Saved data entries
● ● ● ● ●

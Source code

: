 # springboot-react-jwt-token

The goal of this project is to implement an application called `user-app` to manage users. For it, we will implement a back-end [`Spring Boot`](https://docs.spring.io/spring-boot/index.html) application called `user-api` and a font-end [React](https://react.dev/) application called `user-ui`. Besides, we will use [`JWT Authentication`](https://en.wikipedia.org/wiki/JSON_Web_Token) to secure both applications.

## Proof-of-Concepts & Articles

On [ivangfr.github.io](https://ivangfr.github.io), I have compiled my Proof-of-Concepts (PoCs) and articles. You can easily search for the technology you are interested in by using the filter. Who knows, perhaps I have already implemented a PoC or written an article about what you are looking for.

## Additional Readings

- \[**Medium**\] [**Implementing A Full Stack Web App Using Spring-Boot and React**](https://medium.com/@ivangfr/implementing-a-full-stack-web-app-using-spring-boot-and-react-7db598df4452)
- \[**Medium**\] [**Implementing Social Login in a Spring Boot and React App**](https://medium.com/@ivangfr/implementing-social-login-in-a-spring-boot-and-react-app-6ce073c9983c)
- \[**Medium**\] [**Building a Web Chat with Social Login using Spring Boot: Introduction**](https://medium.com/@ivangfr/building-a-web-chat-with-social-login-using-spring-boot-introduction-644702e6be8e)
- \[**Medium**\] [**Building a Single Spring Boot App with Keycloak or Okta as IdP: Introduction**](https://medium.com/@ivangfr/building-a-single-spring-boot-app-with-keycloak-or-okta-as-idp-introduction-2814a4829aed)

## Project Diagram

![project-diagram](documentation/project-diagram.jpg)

● ● ● ● ●

ASSIGNMENT> Retype all of the data exactly, so that nothing differs from what is given.

EXPECTED ANSWER>
Source code

: # springboot-react-jwt-token

The goal of this project is to implement an application called `user-app` to manage users. For it, we will implement a back-end [`Spring Boot`](https://docs.spring.io/spring-boot/index.html) application called `user-api` and a font-end [React](https://react.dev/) application called `user-ui`. Besides, we will use [`JWT Authentication`](https://en.wikipedia.org/wiki/JSON_Web_Token) to secure both applications.

## Proof-of-Concepts & Articles

On [ivangfr.github.io](https://ivangfr.github.io), I have compiled my Proof-of-Concepts (PoCs) and articles. You can easily search for the technology you are interested in by using the filter. Who knows, perhaps I have already implemented a PoC or written an article about what you are looking for.

## Additional Readings

- \[**Medium**\] [**Implementing A Full Stack Web App Using Spring-Boot and React**](https://medium.com/@ivangfr/implementing-a-full-stack-web-app-using-spring-boot-and-react-7db598df4452)
- \[**Medium**\] [**Implementing Social Login in a Spring Boot and React App**](https://medium.com/@ivangfr/implementing-social-login-in-a-spring-boot-and-react-app-6ce073c9983c)
- \[**Medium**\] [**Building a Web Chat with Social Login using Spring Boot: Introduction**](https://medium.com/@ivangfr/building-a-web-chat-with-social-login-using-spring-boot-introduction-644702e6be8e)
- \[**Medium**\] [**Building a Single Spring Boot App with Keycloak or Okta as IdP: Introduction**](https://medium.com/@ivangfr/building-a-single-spring-boot-app-with-keycloak-or-okta-as-idp-introduction-2814a4829aed)

## Project Diagram

![project-diagram](documentation/project-diagram.jpg)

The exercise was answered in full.